—Saiful Islam—
“Syariat, itu bukan Hadis. Nabi pun
diperintah untuk mengikuti syariat…”
Kali ini kita akan mengaji tentang
syariat Islam. Menurut Lisan al-‘Arab, kata syara’a itu artinya
adalah jalan menuju tempat air minum. Bisa juga berarti jalan air. Menurut
Al-Layts, dari kata itulah kemudian lahir istilah syariat Allah. Seperti puasa,
salat, haji, nikah, dan seterusnya.
Sedangkan Kura’, beda lagi. Syariat
itu secara bahasa, berarti jalan di tepi pantai yang biasa dilalui oleh hewan
semacam kepiting kecil. Al-Syarii’ah dan al-Syir’ah, yaitu
peraturan Allah yang berupa agama Islam sekaligus perintah untuk mentaatinya.
Seperti puasa, salat, haji, zakat, dan amal-amal saleh serta
perbuatan-perbuatan baik.
Adapun Al-Raghib al-Asfahaniy dalam
Al-Mufradat fi Gharib al-Qur’an, menceritakan seperti ini. Bahwa al-syar’
adalah jalan yang terang dan jelas. Lantas kata tersebut dipinjam (dikiaskan
atau dimajazkan) untuk makna jalan ketuhanan.
Disebutkan bahwa kata syir’ah
pada QS.5:48, itu menunjuk dua hal. Salah satunya adalah apa pun yang
disebutkan di dalam agama Islam dan perintah Allah untuk memeluknya. Menurut
Ibnu Abbas, terkait QS.45:18, al-syar’ah adalah apa pun yang ada atau disebut
di dalam Qur’an. Sedangkan al-minhaaj, adalah apa pun yang ada di dalam
Sunnah Nabi (praktik aktual Nabi).
Jadi yang dimaksud syariat Islam,
itu adalah agama Islam. Yaitu segala nilai, norma, prinsip, aturan, hukum, dan
semisalnya yang telah ditentukan oleh Allah di dalam Qur’an.

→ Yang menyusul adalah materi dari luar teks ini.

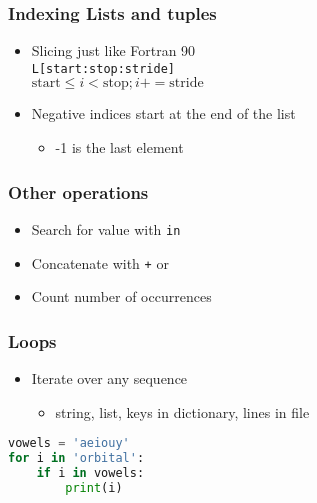 \documentclass[xcolor=table,10pt,final]{beamer}
\begin{document}
\begin{frame}[fragile]
  \frametitle{Indexing Lists and tuples}
  \begin{itemize}
    \item Slicing just like Fortran 90\\
      \lstinline[language=Python]|L[start:stop:stride]|\\
      $\mathrm{start} \leq i < \mathrm{stop}; i+=\mathrm{stride}$
    \item Negative indices start at the end of the list
      \begin{itemize}
        \item -1 is the last element
      \end{itemize}
  \end{itemize}
\end{frame}

\begin{frame}[fragile]
  \frametitle{Other operations}
  \begin{itemize}
    \item Search for value with {\tt in}
    \item Concatenate with {\tt +} or {\tt *}
    \item Count number of occurrences
  \end{itemize}
\end{frame}

\begin{frame}[fragile]
  \frametitle{Loops}
  \begin{itemize}
    \item Iterate over any sequence
      \begin{itemize}
        \item string, list, keys in dictionary, lines in file
      \end{itemize}
  \end{itemize}
  \begin{lstlisting}[language=Python]
vowels = 'aeiouy'
for i in 'orbital':
    if i in vowels:
        print(i)
\end{lstlisting}
\end{frame}
\end{document}
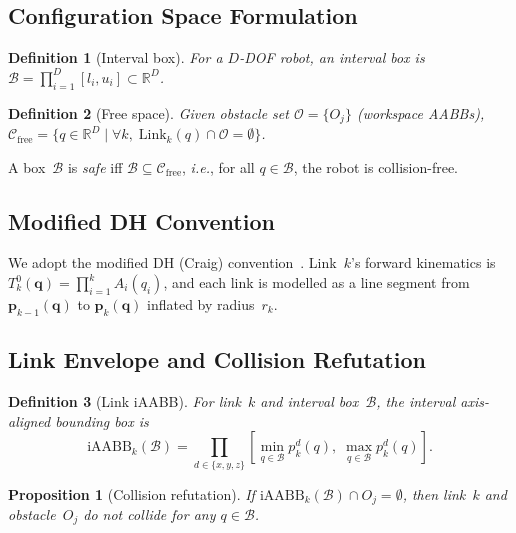 \documentclass[journal]{IEEEtran}
\newtheorem{definition}{Definition}
\newtheorem{proposition}{Proposition}
\newcommand{\Cfree}{\mathcal{C}_\text{free}}
\newcommand{\iAABB}{\text{iAABB}}
\newcommand{\Real}{\mathbb{R}}
\newcommand{\calO}{\mathcal{O}}
\newcommand{\ie}{\textit{i.e.},\xspace}
\begin{document}
\subsection{Configuration Space Formulation}

\begin{definition}[Interval box]
For a $D$-DOF robot, an \emph{interval box} is
$\mathcal{B} = \prod_{i=1}^{D}[l_i, u_i] \subset \Real^D$.
\end{definition}

\begin{definition}[Free space]
Given obstacle set $\calO = \{O_j\}$ (workspace AABBs),
$\Cfree = \{q \in \Real^D \mid \forall k,\;
\mathrm{Link}_k(q) \cap \calO = \emptyset\}$.
\end{definition}

A box~$\mathcal{B}$ is \emph{safe} iff
$\mathcal{B} \subseteq \Cfree$, \ie for all $q \in \mathcal{B}$,
the robot is collision-free.

\subsection{Modified DH Convention}

We adopt the modified DH (Craig) convention~\cite{craig2005introduction}.
Link~$k$'s forward kinematics is
$T_k^0(\bm{q}) = \prod_{i=1}^{k} A_i(q_i)$, and each link is
modelled as a line segment from $\bm{p}_{k-1}(\bm{q})$ to
$\bm{p}_k(\bm{q})$ inflated by radius~$r_k$.

\subsection{Link Envelope and Collision Refutation}

\begin{definition}[Link iAABB]
For link~$k$ and interval box~$\mathcal{B}$, the
\emph{interval axis-aligned bounding box} is
\begin{equation}
\iAABB_k(\mathcal{B}) = \prod_{d \in \{x,y,z\}}
\left[\min_{q \in \mathcal{B}} p_k^d(q),\;
      \max_{q \in \mathcal{B}} p_k^d(q)\right].
\end{equation}
\end{definition}

\begin{proposition}[Collision refutation]
If $\iAABB_k(\mathcal{B}) \cap O_j = \emptyset$, then link~$k$ and
obstacle~$O_j$ do not collide for any $q \in \mathcal{B}$.
\end{proposition}
\end{document}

Bukan di dalam
Hadis-Hadis.
Darimana kah asal syariat Islam?
Apakah syariat Islam itu dari diri pribadi Nabi sendiri, atau dari Allah? Agama
Islam ini sebenarnya dari siapa? Dari Nabi ataukah dari Allah?
Ternyata agama Islam ini dari Allah
saja. Benar sekali, syariat Islam ini asal mulanya memang dari Allah saja.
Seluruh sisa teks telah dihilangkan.